San Marino, “Affare bulgaro”, rinviati a giudizio nove indagati

San Marino

Nuovo colpo di scena dopo la mancata scalata alla Banca di San Marino da parte di investitori bulgari tra accuse di corruzione e riciclaggio, che hanno portato al sequestro di 15 milioni di euro.

Come riportano i media sammarinesi, sono stati rinviati a giudizio per corruzione privata e amministrazione infedele nove dei dieci indagati, tra cui Andrea Del Vecchio, Marina Manduchi e Assen Christov. Rientrano nello stesso capo d’imputazione anche le società Ibc Srl e San Marino Group Spa. E ancora: Del Vecchio, Manduchi e Alessandro Manduchi Del Vecchio dovranno rispondere dell’accusa di riciclaggio. Passando al cosiddetto “piano parallelo”, per l’ipotesi di attentato contro la libertà delle istituzioni, sono rinviati a giudizio Andrea Del Vecchio, Marina Manduchi, Christov, Federico Cerbella e Silvia Rometti che dovranno affrontare un processo per offesa a pubblico ufficiale.

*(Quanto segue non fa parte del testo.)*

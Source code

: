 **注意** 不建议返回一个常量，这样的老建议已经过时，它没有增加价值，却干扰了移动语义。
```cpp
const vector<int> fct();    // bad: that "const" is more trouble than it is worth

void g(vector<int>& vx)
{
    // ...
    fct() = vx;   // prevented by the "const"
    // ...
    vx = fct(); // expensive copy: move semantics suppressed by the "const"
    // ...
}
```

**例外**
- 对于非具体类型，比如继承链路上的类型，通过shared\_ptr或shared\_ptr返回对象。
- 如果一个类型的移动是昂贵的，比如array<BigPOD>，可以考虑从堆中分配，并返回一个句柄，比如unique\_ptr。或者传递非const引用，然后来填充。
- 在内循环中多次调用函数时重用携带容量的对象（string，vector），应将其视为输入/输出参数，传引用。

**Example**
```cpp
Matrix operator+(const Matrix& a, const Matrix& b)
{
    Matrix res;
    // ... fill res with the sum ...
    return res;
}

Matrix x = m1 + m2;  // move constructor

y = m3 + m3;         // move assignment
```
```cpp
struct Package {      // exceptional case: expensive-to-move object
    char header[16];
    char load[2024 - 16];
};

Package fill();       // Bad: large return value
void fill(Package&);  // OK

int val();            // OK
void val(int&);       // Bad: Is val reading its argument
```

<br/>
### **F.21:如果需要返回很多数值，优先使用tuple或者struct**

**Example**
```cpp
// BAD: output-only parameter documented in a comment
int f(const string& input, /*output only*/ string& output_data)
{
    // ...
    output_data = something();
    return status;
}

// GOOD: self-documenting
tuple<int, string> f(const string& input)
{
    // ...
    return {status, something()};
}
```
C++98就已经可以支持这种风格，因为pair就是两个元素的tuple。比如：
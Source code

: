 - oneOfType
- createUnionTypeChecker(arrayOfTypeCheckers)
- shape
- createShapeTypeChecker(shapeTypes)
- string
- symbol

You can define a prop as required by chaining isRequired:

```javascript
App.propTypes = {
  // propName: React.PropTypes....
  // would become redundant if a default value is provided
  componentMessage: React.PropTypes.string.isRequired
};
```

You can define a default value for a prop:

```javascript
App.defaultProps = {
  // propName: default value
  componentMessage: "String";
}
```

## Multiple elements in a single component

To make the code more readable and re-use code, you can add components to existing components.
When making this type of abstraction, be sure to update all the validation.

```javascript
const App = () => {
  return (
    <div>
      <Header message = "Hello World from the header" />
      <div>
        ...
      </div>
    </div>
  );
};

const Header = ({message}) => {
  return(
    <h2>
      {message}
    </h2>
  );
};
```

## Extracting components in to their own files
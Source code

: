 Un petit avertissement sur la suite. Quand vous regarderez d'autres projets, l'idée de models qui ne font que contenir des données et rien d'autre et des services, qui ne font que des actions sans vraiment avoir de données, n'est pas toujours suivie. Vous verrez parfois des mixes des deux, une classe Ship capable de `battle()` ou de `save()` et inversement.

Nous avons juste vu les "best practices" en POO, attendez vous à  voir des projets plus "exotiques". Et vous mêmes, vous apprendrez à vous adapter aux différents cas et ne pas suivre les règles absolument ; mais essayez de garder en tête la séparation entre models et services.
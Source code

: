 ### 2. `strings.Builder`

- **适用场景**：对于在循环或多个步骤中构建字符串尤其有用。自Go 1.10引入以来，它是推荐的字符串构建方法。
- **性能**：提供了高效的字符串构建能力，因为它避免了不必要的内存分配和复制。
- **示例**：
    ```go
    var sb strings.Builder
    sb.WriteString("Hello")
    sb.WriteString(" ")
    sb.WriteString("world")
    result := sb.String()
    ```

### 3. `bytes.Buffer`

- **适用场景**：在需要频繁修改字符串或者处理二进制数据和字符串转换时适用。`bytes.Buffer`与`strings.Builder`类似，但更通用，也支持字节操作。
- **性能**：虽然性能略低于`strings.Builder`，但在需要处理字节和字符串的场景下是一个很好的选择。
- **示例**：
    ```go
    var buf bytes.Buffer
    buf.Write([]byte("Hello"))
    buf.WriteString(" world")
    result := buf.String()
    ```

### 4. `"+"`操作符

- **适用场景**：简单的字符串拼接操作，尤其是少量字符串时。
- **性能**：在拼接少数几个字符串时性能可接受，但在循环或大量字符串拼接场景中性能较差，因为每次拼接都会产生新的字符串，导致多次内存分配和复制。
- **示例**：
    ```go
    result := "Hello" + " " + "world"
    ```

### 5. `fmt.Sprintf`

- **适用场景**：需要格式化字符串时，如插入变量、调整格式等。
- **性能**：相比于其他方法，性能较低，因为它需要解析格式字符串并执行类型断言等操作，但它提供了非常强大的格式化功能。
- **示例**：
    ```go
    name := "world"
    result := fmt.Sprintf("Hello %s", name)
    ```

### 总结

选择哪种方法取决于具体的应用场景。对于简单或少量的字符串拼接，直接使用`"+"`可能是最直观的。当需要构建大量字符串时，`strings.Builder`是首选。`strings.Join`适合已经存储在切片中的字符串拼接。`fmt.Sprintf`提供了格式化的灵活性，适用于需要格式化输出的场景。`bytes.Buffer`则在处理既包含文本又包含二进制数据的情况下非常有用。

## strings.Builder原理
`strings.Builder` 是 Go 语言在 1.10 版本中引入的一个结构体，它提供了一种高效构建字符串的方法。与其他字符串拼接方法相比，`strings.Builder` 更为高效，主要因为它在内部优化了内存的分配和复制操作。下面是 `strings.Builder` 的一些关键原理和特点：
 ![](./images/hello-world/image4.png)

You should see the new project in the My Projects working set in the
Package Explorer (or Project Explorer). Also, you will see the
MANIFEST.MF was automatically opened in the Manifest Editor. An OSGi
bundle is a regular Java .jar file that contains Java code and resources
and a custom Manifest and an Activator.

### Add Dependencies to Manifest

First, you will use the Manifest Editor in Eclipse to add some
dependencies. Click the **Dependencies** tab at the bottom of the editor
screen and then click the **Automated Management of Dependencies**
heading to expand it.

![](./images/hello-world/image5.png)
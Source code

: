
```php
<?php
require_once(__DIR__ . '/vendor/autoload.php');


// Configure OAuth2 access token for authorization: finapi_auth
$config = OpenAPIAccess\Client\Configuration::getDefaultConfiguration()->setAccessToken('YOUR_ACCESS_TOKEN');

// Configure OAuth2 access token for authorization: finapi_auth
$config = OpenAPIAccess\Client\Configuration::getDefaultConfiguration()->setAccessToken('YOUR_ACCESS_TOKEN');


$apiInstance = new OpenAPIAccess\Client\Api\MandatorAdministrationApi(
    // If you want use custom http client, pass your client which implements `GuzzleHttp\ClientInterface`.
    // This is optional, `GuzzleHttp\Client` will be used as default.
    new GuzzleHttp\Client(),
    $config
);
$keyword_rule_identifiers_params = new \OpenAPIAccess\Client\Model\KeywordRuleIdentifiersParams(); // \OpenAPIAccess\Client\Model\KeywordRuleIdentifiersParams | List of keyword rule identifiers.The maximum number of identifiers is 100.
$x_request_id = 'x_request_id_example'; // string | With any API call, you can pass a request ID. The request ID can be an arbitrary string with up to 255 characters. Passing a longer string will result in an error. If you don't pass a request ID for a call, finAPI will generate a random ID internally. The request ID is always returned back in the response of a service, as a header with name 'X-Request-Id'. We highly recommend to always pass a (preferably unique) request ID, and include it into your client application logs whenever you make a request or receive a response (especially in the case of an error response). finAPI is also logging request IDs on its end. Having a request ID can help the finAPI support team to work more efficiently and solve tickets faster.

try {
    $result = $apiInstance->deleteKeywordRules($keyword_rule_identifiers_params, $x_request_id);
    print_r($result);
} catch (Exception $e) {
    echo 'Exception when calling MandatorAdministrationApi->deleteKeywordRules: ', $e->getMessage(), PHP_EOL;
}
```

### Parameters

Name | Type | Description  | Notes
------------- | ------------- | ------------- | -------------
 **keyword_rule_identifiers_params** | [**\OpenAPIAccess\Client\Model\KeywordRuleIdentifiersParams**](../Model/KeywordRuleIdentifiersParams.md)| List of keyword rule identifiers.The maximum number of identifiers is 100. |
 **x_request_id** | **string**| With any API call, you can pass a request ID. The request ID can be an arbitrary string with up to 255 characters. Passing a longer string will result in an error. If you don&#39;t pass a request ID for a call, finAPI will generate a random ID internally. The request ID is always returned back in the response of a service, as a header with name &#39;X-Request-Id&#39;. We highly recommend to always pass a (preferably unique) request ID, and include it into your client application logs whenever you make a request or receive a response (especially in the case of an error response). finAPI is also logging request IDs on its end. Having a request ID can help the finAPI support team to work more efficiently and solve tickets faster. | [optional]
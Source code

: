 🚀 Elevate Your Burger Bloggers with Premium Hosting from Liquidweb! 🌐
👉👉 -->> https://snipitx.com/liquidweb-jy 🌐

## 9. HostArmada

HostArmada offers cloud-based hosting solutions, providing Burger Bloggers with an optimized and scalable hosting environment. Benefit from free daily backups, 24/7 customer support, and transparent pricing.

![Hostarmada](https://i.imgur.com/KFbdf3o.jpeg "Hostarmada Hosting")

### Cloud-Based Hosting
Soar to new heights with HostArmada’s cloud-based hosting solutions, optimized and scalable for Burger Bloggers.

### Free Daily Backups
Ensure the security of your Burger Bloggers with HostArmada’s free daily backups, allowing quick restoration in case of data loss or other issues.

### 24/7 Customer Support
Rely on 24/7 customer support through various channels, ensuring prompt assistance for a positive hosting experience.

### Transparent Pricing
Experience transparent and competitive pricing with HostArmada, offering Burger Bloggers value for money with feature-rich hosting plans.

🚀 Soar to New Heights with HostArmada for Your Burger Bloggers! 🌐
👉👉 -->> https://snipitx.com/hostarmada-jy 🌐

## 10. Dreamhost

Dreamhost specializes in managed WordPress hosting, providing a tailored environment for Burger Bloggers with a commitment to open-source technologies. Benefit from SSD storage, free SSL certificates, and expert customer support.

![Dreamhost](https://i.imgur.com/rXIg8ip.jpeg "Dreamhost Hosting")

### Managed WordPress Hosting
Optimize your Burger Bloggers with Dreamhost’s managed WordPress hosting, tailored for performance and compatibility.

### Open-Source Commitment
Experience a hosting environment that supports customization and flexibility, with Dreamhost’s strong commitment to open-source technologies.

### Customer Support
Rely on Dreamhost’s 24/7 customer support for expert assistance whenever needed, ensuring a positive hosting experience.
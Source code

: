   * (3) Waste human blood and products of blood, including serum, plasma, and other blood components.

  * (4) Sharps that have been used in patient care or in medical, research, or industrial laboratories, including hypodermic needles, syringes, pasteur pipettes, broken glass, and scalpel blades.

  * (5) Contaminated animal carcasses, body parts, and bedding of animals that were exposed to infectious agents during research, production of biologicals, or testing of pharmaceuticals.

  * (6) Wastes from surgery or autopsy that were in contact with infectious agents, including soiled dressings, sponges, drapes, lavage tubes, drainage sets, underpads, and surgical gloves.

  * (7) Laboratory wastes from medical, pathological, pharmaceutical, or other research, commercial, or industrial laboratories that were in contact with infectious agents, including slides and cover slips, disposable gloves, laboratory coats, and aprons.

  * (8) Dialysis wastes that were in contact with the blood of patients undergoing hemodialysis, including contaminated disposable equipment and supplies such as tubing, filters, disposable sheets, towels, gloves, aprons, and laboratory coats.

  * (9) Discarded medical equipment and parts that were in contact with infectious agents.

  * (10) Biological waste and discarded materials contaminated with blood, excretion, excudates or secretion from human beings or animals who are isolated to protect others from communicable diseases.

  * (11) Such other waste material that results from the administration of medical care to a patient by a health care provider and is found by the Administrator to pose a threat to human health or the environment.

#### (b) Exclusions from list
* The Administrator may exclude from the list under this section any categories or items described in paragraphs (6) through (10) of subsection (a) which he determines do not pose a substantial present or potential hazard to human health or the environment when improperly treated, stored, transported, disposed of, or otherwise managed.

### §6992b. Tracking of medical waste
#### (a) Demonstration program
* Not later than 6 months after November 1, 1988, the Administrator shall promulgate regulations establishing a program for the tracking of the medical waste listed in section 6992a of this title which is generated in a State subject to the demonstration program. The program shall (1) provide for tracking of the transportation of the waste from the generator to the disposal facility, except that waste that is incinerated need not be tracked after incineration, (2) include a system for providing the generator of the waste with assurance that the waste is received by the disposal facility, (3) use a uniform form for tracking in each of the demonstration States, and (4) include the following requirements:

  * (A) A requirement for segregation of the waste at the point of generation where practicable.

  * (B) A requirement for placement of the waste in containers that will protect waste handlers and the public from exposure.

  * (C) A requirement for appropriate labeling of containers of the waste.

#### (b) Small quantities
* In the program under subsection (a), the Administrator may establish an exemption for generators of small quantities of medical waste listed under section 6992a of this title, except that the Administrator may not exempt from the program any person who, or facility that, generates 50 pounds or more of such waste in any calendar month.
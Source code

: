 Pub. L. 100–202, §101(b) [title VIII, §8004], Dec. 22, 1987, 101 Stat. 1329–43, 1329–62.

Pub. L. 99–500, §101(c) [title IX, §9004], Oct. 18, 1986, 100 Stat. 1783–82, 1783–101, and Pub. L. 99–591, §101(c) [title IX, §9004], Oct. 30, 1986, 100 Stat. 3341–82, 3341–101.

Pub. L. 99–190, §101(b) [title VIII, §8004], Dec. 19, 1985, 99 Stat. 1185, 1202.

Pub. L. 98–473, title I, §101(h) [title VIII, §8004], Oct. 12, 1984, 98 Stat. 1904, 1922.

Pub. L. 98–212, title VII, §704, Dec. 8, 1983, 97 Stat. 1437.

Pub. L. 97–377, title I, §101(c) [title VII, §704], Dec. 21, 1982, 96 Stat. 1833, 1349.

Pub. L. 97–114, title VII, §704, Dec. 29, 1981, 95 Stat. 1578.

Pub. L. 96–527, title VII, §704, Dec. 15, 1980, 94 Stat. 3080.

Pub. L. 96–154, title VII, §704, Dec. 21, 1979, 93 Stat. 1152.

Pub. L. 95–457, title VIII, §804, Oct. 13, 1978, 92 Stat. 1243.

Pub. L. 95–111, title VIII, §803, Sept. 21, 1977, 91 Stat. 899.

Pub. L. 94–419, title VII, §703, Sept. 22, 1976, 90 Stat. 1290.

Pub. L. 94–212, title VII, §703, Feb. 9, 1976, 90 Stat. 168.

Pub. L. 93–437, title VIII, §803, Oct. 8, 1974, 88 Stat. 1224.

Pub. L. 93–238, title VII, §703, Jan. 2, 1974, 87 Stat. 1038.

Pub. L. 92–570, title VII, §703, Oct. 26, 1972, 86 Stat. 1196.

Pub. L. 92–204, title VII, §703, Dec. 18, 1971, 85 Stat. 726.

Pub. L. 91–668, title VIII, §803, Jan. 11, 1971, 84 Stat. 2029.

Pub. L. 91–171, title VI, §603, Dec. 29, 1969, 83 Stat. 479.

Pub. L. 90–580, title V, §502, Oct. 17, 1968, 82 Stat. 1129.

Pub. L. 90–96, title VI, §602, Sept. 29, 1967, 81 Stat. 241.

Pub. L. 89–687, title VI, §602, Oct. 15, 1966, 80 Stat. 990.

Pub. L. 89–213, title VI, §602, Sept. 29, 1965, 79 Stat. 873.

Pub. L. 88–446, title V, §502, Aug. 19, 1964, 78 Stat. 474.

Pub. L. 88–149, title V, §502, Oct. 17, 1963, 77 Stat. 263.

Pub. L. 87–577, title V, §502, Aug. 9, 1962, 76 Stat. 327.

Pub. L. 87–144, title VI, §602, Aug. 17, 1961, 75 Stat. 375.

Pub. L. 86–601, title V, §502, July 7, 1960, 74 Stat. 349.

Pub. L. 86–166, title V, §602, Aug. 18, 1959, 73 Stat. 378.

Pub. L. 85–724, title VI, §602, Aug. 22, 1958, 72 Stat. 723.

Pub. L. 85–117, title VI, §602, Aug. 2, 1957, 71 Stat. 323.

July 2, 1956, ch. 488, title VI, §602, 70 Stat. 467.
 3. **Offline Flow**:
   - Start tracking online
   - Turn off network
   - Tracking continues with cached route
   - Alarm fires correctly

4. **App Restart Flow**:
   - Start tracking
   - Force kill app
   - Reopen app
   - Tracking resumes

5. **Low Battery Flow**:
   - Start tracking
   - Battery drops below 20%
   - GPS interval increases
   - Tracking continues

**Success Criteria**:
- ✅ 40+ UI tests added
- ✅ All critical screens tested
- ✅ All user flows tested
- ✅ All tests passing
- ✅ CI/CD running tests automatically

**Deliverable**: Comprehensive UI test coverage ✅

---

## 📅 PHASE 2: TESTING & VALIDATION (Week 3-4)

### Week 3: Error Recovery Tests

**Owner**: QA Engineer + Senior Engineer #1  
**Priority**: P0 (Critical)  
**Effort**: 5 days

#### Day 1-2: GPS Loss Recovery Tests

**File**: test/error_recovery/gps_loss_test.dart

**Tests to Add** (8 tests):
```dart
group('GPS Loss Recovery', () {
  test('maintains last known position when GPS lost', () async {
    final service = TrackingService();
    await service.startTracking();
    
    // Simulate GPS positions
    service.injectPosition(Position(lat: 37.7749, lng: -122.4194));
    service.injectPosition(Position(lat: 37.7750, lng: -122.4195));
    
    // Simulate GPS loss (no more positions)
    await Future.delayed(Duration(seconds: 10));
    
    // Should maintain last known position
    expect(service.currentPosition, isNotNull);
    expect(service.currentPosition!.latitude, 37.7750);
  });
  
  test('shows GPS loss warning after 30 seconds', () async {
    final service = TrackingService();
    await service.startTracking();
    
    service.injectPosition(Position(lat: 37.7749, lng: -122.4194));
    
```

Franco Norri risponderá di falsa testimonianza, mentre risulta archiviata l’accusa di favoreggiamento mossa nei suoi confronti. Archiviata infine la posizione di Natale Arcuri, accusato di favoreggiamento.

Il commento

E sul caso interviene il legale di Arcuri, Stefano Pagliai. L’accusa nei confronti del suo assistito (avanzata nel marzo scorso) era quella di favoreggiamento, a vantaggio di altri imputati, ossia «consistente nella predisposizione di una “trattativa” funzionale a costringere le istituzioni sammarinesi a corrispondere cifre corrispondenti agli importi sottoposti a sequestro da parte dell’Autorità giudiziaria». Da subito Arcuri ha manifestato disponibilità a chiarire agli inquirenti quanto avvenuto «e la propria totale estraneità a qualsiasi ipotesi di coinvolgimento in condotte penalmente rilevanti».

Nell’ambito della propria pluriennale attività, come afferma l’avvocato, Arcuri «ha sempre mantenuto fermi i principi dell’etica professionale e correttezza istituzionale: capisaldi che anche nella vicenda “bulgara” non sono stati piegati a logiche di interessi privati e tantomeno a logiche di natura illecita come dimostrato e documentato agli inquirenti». Da qui «l’estrema soddisfazione per l’archiviazione della sua posizione».